> **WHAT YOU ARE ASKED TO DO**
How many lines of these entries hold the string "hypertarget"? Answer with the number alone.

> **TASK INPUT**
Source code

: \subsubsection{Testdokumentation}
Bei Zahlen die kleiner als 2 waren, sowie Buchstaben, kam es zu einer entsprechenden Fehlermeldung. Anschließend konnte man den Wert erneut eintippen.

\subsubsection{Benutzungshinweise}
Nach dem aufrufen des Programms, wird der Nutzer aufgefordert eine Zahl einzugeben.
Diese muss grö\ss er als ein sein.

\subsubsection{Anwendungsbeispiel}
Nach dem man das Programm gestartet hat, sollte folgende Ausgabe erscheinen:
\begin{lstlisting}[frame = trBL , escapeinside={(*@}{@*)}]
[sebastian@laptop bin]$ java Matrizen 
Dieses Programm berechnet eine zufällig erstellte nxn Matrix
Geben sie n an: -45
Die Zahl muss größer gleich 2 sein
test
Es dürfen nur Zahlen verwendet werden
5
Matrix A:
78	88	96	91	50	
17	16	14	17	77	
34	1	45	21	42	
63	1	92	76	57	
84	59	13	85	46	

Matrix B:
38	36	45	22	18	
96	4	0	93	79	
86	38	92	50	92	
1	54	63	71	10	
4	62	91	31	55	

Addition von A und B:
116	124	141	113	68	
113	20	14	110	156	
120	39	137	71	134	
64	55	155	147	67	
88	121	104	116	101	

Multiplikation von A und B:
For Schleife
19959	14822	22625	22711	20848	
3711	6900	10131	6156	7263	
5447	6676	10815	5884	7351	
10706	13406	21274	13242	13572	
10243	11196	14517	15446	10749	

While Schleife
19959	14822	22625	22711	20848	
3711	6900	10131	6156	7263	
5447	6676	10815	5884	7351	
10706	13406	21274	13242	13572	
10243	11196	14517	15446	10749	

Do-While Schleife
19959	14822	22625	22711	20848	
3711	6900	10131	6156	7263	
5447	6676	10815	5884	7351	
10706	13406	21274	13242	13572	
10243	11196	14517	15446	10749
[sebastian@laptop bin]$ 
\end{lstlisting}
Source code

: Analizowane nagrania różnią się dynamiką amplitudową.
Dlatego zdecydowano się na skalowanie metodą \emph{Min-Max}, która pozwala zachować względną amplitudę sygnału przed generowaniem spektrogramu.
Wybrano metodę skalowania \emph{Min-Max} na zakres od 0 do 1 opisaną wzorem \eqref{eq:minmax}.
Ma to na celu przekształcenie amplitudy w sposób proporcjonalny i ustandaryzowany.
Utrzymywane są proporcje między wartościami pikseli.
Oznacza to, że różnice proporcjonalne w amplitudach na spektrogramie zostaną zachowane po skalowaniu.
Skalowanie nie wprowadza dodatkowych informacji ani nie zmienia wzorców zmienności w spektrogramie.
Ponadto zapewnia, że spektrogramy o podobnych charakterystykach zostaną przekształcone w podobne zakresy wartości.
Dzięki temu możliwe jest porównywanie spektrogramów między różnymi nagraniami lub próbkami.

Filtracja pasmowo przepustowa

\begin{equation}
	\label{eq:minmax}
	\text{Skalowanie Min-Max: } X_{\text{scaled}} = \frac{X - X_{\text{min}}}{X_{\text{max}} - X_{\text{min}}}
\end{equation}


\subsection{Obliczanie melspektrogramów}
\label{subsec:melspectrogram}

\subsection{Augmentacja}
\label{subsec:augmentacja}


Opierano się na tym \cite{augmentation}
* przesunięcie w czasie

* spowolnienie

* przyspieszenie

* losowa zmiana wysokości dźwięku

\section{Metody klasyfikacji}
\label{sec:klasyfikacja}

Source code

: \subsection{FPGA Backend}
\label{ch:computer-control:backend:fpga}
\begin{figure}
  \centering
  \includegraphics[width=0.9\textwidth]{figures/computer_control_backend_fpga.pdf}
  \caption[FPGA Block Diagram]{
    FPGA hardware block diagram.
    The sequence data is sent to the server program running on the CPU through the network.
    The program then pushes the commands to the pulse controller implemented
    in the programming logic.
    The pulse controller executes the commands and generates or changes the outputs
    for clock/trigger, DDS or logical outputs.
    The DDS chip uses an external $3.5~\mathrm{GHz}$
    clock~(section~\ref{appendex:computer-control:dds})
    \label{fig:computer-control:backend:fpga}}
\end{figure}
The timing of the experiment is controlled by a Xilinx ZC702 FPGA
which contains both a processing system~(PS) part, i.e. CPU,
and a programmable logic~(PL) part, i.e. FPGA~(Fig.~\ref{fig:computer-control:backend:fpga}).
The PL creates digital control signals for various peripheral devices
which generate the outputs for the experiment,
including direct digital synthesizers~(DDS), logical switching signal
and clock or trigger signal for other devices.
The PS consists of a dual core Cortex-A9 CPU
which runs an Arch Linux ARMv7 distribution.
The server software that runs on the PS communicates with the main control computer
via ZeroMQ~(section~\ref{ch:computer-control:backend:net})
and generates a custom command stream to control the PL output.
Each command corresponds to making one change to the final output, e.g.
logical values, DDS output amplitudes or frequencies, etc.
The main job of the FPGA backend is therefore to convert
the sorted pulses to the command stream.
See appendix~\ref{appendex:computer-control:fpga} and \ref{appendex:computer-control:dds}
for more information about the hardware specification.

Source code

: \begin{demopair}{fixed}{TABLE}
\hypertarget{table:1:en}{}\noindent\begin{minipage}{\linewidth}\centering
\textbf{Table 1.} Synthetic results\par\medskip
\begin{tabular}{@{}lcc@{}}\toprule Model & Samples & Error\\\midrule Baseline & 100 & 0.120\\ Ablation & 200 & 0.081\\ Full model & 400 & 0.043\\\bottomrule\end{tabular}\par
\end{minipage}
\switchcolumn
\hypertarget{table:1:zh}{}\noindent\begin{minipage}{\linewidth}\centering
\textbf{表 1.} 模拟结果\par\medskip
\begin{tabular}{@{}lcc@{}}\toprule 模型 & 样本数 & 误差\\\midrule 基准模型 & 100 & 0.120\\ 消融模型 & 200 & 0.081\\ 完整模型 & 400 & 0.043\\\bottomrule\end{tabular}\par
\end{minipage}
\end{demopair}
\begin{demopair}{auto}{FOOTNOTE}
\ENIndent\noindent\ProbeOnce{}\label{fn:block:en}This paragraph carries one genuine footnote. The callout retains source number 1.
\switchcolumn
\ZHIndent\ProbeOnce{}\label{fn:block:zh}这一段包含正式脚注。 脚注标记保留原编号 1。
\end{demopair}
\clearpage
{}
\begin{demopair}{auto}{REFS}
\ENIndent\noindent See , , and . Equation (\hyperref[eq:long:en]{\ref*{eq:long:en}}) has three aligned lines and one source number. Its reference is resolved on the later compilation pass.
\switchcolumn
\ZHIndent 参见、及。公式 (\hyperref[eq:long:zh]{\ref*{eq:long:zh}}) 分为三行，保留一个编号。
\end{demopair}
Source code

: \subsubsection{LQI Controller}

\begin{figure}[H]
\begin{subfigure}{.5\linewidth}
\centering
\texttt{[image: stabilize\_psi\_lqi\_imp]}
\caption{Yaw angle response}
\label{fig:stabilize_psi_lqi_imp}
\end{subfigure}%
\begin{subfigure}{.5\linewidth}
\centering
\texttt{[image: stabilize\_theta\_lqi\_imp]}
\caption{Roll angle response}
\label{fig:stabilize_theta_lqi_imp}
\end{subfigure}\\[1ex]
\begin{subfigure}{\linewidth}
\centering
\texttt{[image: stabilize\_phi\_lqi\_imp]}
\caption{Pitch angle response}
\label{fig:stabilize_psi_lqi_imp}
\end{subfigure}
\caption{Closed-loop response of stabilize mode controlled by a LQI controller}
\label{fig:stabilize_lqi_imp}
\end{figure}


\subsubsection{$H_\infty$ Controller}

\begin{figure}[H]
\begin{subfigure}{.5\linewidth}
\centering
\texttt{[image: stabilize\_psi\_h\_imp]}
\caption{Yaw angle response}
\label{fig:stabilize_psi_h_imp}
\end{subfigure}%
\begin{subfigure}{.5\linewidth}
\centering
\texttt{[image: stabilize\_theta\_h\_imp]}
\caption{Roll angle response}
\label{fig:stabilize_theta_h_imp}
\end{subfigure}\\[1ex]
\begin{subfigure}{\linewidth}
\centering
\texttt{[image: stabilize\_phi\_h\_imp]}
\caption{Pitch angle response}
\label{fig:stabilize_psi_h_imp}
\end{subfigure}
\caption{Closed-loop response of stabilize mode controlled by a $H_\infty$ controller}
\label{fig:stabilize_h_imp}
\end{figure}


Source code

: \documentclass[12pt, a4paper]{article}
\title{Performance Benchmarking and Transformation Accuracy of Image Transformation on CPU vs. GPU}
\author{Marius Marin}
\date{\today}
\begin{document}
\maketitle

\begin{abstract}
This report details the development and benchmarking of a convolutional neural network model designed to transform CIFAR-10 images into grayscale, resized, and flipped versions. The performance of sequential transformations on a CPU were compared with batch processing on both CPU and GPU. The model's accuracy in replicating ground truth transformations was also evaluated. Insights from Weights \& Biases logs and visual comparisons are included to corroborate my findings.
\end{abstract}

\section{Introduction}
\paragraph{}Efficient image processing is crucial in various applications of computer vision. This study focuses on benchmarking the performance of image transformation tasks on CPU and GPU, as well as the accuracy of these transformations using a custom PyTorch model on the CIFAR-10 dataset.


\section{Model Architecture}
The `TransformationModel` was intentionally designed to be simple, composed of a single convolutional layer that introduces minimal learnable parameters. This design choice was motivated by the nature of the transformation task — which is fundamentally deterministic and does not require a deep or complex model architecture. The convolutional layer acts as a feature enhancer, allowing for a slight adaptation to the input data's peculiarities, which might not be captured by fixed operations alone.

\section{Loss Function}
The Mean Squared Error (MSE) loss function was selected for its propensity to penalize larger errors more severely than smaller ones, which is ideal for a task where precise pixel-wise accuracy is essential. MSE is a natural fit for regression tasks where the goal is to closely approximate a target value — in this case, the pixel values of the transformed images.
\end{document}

> **RESPONSE FOR THIS EXERCISE**
2